Repeat exactly the lines below that lie between the line with "### Tipologia dati" and the line with "compresi i decimali;", counting both of those lines as part of the answer.

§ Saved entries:
== Segment start ==

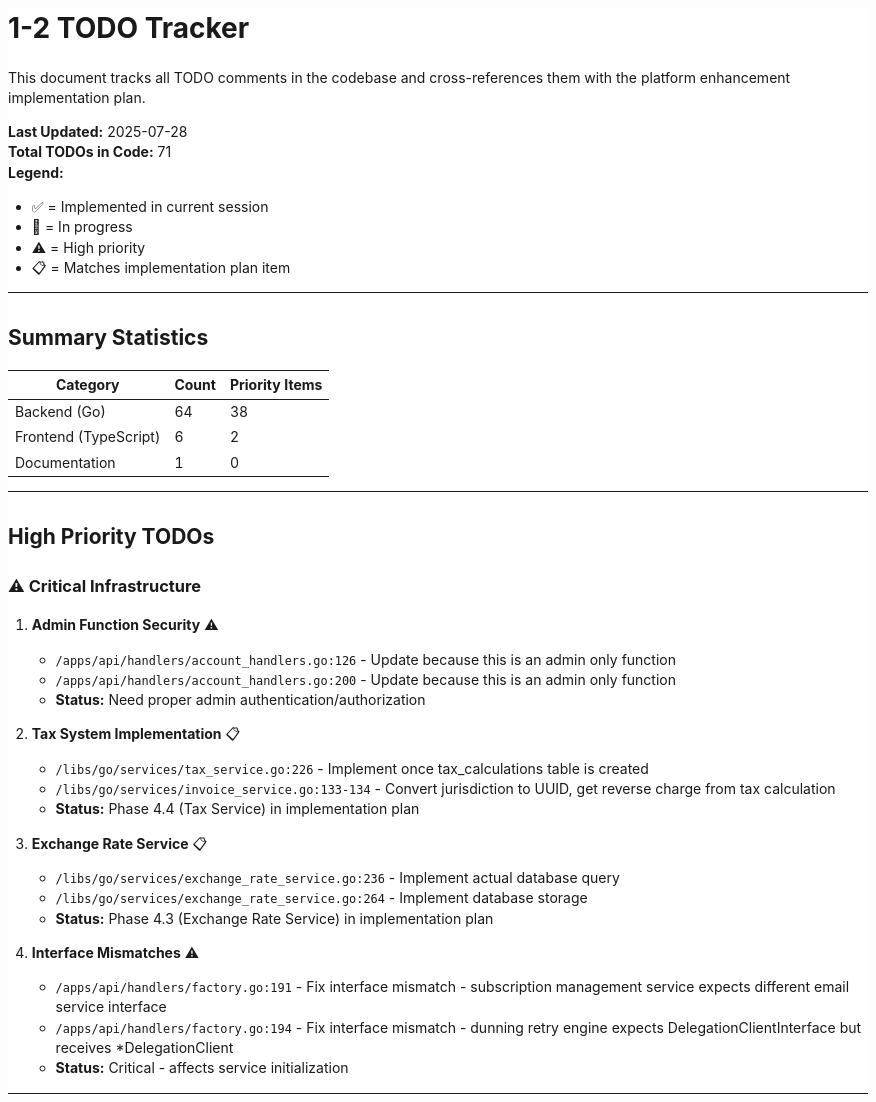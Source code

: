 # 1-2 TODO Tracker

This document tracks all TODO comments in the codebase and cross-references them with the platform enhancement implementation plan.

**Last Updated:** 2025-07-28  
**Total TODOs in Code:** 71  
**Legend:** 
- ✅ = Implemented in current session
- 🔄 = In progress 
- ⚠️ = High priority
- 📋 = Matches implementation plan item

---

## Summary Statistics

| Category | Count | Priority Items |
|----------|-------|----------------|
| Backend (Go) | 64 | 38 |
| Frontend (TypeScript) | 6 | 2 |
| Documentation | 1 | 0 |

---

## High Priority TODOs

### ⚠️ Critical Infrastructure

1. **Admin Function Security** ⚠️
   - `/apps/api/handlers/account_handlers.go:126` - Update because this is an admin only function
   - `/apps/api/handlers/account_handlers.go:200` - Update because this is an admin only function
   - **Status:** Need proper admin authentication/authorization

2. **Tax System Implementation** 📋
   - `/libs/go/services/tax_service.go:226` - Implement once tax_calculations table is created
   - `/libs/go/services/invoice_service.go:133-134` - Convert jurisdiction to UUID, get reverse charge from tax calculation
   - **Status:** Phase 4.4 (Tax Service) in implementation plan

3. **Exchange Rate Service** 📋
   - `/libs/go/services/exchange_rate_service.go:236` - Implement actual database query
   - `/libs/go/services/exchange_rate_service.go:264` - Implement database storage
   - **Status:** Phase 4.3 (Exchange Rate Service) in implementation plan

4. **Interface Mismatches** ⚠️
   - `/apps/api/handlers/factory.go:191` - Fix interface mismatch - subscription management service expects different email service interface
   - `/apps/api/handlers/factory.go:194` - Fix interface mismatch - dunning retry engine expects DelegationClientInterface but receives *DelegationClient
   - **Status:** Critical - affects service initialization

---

== Segment end ==
== Segment start ==

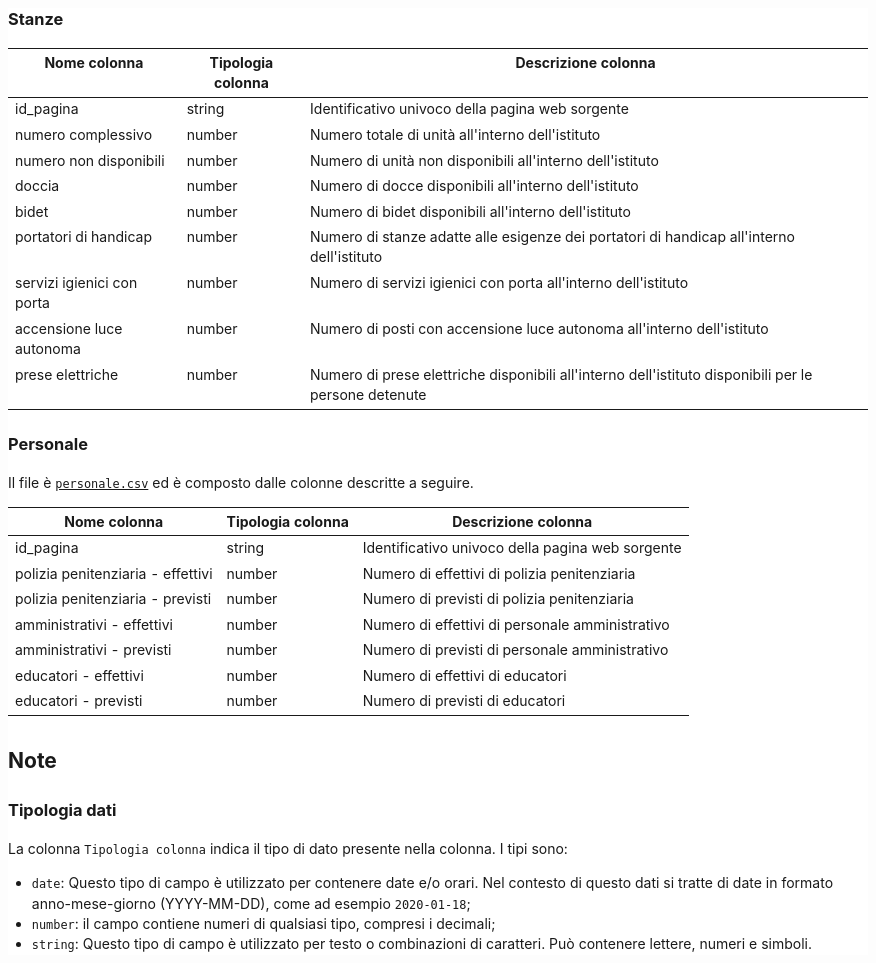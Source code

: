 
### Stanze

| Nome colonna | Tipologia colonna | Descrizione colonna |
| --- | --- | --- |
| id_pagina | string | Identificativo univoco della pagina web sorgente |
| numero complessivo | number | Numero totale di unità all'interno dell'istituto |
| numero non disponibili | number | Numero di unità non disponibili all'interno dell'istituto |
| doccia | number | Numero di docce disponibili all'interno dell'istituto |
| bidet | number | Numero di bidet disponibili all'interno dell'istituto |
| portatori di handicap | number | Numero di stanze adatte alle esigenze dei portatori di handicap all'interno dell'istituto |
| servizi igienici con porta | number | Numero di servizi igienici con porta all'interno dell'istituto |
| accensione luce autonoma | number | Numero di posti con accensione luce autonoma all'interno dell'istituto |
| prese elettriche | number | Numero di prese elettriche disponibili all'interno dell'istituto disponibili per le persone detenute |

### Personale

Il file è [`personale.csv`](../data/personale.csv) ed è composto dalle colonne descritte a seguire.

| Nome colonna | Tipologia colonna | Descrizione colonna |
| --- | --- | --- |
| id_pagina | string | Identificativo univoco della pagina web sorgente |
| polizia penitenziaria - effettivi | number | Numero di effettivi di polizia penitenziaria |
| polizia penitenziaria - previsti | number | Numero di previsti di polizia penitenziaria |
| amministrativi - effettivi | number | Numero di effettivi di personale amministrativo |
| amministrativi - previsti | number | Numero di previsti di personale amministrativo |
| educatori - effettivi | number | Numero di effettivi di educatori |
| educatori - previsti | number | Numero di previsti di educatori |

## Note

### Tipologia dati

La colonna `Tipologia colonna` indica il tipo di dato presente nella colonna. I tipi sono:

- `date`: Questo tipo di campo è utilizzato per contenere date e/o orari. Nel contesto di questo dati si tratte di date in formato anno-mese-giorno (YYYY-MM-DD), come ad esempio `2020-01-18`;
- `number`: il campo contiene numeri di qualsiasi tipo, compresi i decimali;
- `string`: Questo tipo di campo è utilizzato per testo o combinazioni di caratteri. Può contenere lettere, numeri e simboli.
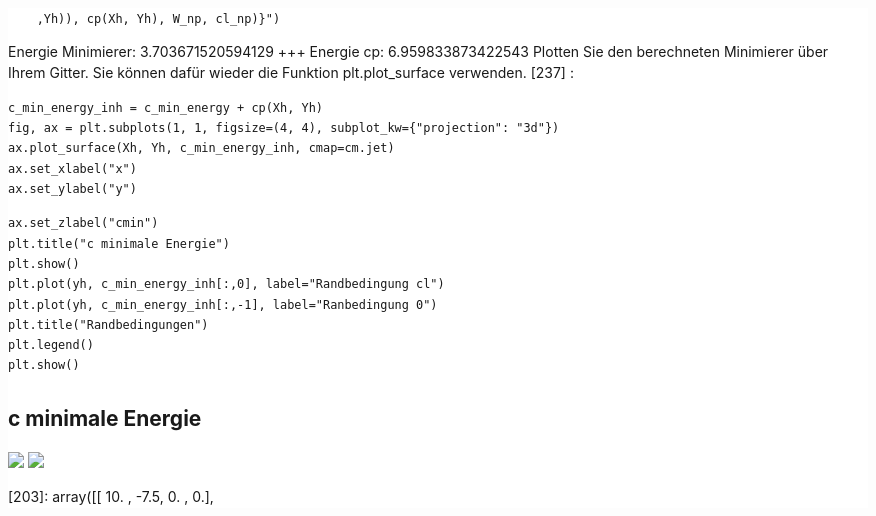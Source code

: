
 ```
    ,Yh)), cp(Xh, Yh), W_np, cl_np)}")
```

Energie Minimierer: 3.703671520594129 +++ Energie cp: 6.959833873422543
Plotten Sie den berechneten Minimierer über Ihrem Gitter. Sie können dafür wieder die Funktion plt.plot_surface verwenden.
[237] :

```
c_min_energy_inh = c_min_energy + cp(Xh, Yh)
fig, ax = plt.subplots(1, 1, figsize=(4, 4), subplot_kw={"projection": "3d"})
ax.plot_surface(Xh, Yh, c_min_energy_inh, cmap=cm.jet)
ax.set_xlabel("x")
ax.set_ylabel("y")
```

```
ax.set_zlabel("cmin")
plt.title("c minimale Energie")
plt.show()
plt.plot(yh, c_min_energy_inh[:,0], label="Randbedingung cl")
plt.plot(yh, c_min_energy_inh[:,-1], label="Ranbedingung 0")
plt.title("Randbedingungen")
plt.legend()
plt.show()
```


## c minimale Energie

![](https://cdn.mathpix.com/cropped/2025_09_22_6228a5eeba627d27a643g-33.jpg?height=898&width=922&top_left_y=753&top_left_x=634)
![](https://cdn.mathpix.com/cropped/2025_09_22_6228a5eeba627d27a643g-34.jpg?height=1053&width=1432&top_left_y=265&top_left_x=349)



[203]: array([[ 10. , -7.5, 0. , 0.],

== Segment end ==
== Segment start ==

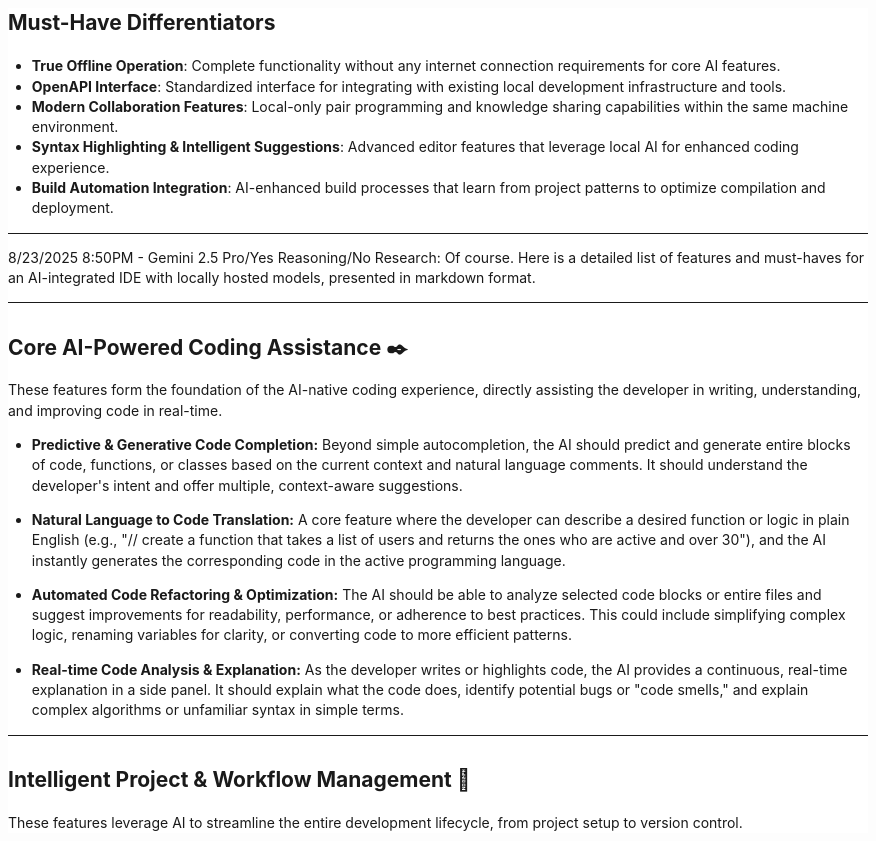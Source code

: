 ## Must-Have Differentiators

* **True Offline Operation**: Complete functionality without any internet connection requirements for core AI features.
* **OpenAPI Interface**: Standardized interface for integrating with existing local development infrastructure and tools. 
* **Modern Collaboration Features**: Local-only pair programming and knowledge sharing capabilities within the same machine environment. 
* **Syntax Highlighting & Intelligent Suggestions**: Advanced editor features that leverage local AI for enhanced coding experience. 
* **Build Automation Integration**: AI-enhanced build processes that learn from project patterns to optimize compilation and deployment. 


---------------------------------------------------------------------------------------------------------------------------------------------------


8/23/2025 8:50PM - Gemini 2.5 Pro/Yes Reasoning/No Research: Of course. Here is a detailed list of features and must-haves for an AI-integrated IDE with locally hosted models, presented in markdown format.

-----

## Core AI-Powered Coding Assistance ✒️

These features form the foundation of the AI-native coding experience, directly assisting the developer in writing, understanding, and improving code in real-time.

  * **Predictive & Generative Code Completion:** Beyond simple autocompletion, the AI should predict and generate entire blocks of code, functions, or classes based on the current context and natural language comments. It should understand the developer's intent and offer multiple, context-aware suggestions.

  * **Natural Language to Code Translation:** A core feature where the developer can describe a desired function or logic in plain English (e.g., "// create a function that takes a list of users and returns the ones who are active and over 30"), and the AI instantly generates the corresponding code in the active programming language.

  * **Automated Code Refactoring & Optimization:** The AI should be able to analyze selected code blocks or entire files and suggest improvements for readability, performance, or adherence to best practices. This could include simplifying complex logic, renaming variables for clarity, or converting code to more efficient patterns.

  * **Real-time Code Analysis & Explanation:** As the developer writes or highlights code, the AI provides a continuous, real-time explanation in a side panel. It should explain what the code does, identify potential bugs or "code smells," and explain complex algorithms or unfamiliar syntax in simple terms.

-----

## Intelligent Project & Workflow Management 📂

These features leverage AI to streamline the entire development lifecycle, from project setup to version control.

== Segment end ==

§ ANSWER TO THIS EXERCISE:
### Tipologia dati

La colonna `Tipologia colonna` indica il tipo di dato presente nella colonna. I tipi sono:

- `date`: Questo tipo di campo è utilizzato per contenere date e/o orari. Nel contesto di questo dati si tratte di date in formato anno-mese-giorno (YYYY-MM-DD), come ad esempio `2020-01-18`;
- `number`: il campo contiene numeri di qualsiasi tipo, compresi i decimali;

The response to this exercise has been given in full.